New features for core functionality

The semantics of SparseDist::major_axis have changed in RandBLAS 1.0. As a result of this change, SparseSkOps can represent LESS-Uniform operators and operators for plain row or column sampling with replacement. (This is in addition to hashing-style operators like CountSketch, which we've supported since version 0.2.)
 
We have four new functions for sampling from index sets.

  • weights_to_cdf
  • sample_indices_iid
  • sample_indices_iid_uniform
  • repeated_fisher_yates

We have two new functions for getting low-level data for a sketching operator's explicit representation: fill_dense_unpacked and fill_sparse_unpacked_nosub. These are useful if you want to incorporate RandBLAS' sketching functionality into other frameworks, like Kokkos, cuBLAS, or MKL.
 
Finally, there's sketch_symmetric, overloaded for sketching from the left or right.

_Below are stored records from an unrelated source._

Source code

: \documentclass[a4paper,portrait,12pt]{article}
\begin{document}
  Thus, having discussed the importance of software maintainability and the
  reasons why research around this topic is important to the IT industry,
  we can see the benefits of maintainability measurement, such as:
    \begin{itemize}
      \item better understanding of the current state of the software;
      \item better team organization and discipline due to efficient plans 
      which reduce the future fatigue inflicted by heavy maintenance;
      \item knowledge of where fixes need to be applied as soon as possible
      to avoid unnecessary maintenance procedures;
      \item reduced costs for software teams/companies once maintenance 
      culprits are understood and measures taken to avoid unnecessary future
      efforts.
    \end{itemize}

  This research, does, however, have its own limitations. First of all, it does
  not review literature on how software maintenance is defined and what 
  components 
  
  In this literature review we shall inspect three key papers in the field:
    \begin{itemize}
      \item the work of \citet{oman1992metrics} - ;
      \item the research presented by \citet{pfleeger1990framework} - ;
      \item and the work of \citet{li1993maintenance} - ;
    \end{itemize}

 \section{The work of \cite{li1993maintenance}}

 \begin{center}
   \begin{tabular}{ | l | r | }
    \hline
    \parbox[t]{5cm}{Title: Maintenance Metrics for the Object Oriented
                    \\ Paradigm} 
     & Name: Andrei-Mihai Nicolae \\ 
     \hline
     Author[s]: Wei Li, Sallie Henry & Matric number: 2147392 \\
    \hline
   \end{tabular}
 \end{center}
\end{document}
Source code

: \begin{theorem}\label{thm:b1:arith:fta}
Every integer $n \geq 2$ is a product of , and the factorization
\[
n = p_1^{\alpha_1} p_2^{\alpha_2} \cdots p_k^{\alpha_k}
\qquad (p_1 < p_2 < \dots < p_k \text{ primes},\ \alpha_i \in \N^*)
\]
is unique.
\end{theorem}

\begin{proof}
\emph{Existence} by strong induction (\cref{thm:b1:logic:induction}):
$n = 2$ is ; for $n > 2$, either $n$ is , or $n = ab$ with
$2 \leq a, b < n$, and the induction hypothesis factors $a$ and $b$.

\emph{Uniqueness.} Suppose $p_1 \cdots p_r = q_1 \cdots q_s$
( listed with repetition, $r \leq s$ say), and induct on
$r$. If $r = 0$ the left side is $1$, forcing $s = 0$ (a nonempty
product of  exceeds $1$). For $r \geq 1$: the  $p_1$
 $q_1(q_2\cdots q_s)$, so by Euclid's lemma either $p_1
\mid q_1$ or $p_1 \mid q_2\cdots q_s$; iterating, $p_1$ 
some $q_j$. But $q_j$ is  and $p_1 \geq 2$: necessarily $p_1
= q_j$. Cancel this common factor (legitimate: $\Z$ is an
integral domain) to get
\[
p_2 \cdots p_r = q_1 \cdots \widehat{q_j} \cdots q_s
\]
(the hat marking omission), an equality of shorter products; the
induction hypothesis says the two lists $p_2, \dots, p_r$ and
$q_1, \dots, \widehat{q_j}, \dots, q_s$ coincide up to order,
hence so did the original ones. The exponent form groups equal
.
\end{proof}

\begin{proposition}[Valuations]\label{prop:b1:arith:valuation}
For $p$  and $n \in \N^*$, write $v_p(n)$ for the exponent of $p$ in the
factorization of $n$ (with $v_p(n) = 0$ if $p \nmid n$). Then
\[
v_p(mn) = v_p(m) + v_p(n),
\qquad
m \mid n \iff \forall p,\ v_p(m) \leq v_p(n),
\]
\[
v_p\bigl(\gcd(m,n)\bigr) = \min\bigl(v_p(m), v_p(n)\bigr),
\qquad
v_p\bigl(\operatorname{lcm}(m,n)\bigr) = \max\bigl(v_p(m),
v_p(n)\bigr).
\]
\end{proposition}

Quality-of-life improvements

  • We've significantly expanded the tutorial part of our web docs. It now has details on updating sketches and some advice on choosing parameters for sketching distributions.
  • Error is now in the public API.
  • print_buff_to_stream is for writing MATLAB-style or NumPy-style string representations of matrices to a provided stream, like std::cout.
  • We settled on a unified memory-management / memory-ownership policy. There's no difference between DenseSkOp, SparseSkOp, or any of the sparse matrix types. The abstract policy is described in our web documentation. The consequences of the policy for each of the aforementioned types is documented in source code and on our website.
  • We added a few utility functions for working with dense matrices: symmetrize, overwrite_triangle, and transpose_square.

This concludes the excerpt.